Your reply should consist solely of the number of lines in the data that contain "method".

┏━━

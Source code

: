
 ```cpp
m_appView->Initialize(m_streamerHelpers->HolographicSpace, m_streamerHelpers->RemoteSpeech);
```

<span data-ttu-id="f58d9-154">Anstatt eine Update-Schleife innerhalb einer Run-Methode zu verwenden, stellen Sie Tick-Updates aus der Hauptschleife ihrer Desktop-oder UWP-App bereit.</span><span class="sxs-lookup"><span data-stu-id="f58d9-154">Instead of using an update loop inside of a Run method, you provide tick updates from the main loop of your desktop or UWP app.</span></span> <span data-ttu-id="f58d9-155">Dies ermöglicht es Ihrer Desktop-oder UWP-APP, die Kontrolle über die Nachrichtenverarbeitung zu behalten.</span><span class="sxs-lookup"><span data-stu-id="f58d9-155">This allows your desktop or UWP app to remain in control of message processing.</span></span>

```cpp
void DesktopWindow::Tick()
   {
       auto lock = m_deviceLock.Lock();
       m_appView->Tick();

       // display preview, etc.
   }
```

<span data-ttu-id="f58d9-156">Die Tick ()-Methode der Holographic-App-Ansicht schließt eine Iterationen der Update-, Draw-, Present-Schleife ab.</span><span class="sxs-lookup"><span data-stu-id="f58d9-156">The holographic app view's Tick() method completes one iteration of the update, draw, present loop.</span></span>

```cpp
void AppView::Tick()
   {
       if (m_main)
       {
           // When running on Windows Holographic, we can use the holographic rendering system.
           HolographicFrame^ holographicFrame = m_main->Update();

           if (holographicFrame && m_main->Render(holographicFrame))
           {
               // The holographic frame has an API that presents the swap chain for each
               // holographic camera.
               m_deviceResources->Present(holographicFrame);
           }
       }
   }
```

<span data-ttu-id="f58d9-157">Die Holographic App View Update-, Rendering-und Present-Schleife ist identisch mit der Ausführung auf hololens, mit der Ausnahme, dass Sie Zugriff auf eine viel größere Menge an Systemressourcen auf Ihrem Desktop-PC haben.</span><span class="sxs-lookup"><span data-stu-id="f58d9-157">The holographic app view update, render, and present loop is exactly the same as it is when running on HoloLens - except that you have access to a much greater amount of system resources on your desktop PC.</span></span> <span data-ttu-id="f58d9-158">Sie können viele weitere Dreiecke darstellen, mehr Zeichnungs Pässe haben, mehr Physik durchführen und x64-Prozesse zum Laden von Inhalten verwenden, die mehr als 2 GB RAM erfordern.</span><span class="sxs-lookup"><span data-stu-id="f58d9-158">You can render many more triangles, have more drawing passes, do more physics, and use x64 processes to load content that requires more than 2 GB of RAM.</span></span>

┗━━

OUTPUT: 2